Moraes autoriza quatro nomes a entregar alimentação especial a Bolsonaro
Ministro atendeu a um pedido da defesa e disse que horário da entrega será fixado pela administração da Papudinha, no DF
O ministro Alexandre de Moraes, do Supremo Tribunal Federal (STF), autorizou, nesta sexta-feira, 16, que quatro pessoas fiquem responsáveis pela entrega de alimentação especial ao ex-presidente Jair Bolsonaro (PL) no 19º Batalhão de Polícia Militar, a Papudinha.
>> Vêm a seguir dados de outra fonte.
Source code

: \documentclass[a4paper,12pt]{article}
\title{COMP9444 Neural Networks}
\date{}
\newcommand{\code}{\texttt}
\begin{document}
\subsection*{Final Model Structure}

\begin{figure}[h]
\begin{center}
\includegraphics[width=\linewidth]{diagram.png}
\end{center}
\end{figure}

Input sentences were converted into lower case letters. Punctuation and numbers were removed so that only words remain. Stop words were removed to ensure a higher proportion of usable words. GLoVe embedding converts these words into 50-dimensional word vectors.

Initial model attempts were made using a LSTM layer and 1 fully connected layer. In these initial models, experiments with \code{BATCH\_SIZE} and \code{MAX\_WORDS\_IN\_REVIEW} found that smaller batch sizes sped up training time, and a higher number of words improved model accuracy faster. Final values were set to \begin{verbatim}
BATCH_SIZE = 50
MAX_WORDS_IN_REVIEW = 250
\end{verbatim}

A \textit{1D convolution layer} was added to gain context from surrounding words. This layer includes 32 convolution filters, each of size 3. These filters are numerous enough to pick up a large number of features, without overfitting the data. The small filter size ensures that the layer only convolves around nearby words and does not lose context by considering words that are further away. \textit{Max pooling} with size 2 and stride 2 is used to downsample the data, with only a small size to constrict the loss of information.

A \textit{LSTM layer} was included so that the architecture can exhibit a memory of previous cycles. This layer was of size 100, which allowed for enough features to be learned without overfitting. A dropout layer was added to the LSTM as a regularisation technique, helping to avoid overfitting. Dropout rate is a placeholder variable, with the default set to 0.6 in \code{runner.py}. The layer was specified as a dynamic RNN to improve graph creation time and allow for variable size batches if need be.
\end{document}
O magistrado atendeu a um pedido da defesa.
Os advogados de Bolsonaro indicaram os quatro nomes a Moraes, e o ministro deferiu o cadastramento. São eles Carlos Eduardo Antunes Torres, irmão da ex-primeira-dama Michelle Bolsonaro; o ex-assessor presidencial Marcus Antonio Machado Ibiapina; o ex-assessor presidencial Sandro Daniel Soares; e o tenente Kelso Colnago dos Santos.
“O horário da entrega será fixado pela administração do 19º Batalhão da Polícia Militar, que deverá fiscalizar e registrar o que for entregue, mediante termo de responsabilidade a ser assinado pelos entregadores”, pontua a decisão.
Bolsonaro cumpre a pena de 27 anos e 3 meses de prisão à qual foi condenado na ação penal do golpe de Estado. Ele já vinha recebendo alimentação especial da Superintendência da Polícia Federal (PF), em Brasília, seguindo recomendações médicas.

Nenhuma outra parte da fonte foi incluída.